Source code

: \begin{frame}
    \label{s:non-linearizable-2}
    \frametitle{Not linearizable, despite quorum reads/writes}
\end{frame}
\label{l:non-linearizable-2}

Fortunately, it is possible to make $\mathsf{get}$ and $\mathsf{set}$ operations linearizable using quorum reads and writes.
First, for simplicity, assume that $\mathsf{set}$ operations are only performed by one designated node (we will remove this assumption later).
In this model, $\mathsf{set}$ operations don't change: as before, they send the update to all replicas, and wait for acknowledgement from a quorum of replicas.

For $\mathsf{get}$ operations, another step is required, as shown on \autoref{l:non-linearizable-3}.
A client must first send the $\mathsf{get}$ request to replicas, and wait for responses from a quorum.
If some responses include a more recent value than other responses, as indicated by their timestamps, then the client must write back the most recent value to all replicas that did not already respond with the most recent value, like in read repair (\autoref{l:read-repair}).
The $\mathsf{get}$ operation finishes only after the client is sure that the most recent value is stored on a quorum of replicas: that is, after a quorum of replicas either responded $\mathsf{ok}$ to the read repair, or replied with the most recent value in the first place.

________

Exactly as written, output all of the entries.

Source code

: \begin{frame}
    \label{s:non-linearizable-2}
    \frametitle{Not linearizable, despite quorum reads/writes}
\end{frame}
\label{l:non-linearizable-2}

Fortunately, it is possible to make $\mathsf{get}$ and $\mathsf{set}$ operations linearizable using quorum reads and writes.
First, for simplicity, assume that $\mathsf{set}$ operations are only performed by one designated node (we will remove this assumption later).
In this model, $\mathsf{set}$ operations don't change: as before, they send the update to all replicas, and wait for acknowledgement from a quorum of replicas.

For $\mathsf{get}$ operations, another step is required, as shown on \autoref{l:non-linearizable-3}.
A client must first send the $\mathsf{get}$ request to replicas, and wait for responses from a quorum.
If some responses include a more recent value than other responses, as indicated by their timestamps, then the client must write back the most recent value to all replicas that did not already respond with the most recent value, like in read repair (\autoref{l:read-repair}).
The $\mathsf{get}$ operation finishes only after the client is sure that the most recent value is stored on a quorum of replicas: that is, after a quorum of replicas either responded $\mathsf{ok}$ to the read repair, or replied with the most recent value in the first place.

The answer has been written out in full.